To reduce the risk of key exposure, as of November 30, 2023, the function to query SecretKey for all root accounts and sub-accounts will be closed, which can only be kept at the time of creation. Please keep your SecretKey in time.
Overview
Access keys, also known as API keys, are the security certificates required for user identity verification when accessing Tencent Cloud APIs. They are composed of both a SecretId and a SecretKey. If a user does not possess an API key, it is necessary to create one within the API key management system, otherwise, they will be unable to invoke the cloud API interface.
This document describes how to create, enable/disable and delete API keys for the root account as wel as view API key information of the root account.
Note:
SecretId: Used to identify an API caller, similar to a username. A SecretId has a uniform prefix "IKID".

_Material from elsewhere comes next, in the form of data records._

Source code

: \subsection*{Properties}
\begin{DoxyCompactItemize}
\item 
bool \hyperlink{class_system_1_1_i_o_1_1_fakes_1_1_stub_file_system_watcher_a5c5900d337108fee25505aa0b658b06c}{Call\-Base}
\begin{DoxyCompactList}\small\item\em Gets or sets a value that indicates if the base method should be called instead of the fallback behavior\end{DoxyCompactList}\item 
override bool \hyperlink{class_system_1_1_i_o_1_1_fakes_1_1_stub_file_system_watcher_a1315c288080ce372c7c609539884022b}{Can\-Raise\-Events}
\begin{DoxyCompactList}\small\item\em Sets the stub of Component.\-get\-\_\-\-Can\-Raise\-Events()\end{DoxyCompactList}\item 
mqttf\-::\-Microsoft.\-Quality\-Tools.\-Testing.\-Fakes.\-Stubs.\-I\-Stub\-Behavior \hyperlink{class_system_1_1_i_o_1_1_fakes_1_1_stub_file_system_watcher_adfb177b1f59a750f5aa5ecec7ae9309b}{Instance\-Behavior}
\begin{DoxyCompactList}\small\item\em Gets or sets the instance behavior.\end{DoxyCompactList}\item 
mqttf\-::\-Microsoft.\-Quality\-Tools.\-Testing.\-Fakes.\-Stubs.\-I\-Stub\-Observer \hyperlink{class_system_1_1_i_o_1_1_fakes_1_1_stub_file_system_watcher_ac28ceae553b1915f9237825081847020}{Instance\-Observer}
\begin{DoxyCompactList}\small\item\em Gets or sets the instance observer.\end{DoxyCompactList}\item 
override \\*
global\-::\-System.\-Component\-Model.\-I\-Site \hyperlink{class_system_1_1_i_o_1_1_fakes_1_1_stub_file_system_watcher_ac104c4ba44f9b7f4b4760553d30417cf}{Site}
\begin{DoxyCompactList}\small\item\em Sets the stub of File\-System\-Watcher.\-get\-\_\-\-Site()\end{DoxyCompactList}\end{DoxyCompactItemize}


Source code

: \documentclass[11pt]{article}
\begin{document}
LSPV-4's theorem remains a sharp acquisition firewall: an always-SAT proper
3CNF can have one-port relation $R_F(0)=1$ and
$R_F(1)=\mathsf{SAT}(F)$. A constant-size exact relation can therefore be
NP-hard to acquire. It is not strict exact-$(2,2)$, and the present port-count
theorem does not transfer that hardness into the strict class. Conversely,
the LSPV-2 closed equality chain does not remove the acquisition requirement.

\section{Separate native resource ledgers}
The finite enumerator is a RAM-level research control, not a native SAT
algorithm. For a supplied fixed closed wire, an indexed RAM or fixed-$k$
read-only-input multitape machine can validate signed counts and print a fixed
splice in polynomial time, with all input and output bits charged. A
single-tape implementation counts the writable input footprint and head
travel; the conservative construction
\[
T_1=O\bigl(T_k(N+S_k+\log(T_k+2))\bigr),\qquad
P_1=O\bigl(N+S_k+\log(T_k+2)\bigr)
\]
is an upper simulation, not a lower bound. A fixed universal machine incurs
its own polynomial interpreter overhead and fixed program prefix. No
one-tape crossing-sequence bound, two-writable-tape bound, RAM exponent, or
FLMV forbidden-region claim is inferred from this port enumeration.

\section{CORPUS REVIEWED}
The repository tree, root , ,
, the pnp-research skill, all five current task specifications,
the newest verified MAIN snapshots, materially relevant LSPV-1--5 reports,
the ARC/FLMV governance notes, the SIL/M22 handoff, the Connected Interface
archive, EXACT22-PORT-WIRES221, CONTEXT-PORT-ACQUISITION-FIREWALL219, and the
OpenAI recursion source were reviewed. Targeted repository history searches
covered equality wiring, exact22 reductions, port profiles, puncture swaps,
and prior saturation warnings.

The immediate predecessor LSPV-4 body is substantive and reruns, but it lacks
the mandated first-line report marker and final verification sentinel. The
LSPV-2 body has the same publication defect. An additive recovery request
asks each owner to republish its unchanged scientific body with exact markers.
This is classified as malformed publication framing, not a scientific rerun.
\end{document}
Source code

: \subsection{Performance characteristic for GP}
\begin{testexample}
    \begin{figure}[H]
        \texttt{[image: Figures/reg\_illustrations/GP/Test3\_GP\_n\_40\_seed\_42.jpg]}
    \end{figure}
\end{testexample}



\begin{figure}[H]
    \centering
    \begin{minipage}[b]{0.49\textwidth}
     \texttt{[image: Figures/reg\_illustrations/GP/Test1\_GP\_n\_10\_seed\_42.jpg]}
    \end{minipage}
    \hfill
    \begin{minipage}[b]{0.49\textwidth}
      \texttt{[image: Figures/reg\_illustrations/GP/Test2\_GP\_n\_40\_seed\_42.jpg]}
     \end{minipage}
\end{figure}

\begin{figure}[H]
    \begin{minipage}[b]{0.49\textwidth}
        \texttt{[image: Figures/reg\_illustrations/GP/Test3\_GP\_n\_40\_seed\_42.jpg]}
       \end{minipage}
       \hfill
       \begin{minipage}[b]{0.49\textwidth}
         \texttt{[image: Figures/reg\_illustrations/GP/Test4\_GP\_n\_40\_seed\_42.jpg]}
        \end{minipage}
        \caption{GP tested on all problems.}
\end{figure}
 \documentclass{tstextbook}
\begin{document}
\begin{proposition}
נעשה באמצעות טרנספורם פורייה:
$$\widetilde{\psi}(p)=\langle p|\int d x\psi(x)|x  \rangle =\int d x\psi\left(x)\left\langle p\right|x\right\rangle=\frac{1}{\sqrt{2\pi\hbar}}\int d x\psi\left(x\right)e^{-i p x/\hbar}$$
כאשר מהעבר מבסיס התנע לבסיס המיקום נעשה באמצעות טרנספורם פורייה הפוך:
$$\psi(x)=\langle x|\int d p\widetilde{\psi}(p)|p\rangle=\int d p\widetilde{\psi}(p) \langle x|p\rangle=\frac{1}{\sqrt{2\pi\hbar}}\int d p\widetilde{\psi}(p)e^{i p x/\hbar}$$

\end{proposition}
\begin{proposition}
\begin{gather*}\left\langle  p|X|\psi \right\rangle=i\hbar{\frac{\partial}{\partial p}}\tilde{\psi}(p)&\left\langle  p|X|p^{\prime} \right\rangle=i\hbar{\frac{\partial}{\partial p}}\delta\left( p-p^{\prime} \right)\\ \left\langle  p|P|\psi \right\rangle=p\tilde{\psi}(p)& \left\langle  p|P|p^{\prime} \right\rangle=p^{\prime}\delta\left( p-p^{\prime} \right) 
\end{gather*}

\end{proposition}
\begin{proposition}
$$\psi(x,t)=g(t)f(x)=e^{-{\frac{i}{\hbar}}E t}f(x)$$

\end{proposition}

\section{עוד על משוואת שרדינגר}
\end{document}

SecretKey: Used to verify the identity of an API caller, similar to a password.
Note:
Access keys are utilized for API call access. Given that the root account possesses full control over its resources, you'd better not create access keys for root accounts and use them for routine tasks in order to reduce the security risks associated with access key leakage.
Prerequisites
Log in to the CAM console by using a root account. Choose Cloud Access Management > Access Key > API Keys.
Directions
Creating an API Key for a Root Account
You can create an API key for a root account. After the API key is created, the root account can use APIs, SDKs, or other development tools to manage the resources under the account.
1. Click Create Key in the upper left corner of the API Keys Management page, as shown below:
2. In the pop-up window of Create SecretKey, the key you've created will be displayed. Please keep your SecretId and SecretKey well. As of November 30, 2023, the created keys will only provide the SecretKey when created, and can not be queried afterward.
Note:
One root account can create up to 2 API keys.
The root account API key represents your account identity and granted permissions, which is equivalent to your login password. Do not disclose it to others.
API keys are important credentials for creating Tencent Cloud API requests. To keep your assets and services secure, keep your keys appropriately, and change them regularly. Please remember to delete the old keys after creating new ones.
Viewing an API Key of a Root Account
You can view and copy the SecretId of the API key of the root account. You can use APIs, SDKs, or other development tools through SecretId and SecretKey to manage resources under the account.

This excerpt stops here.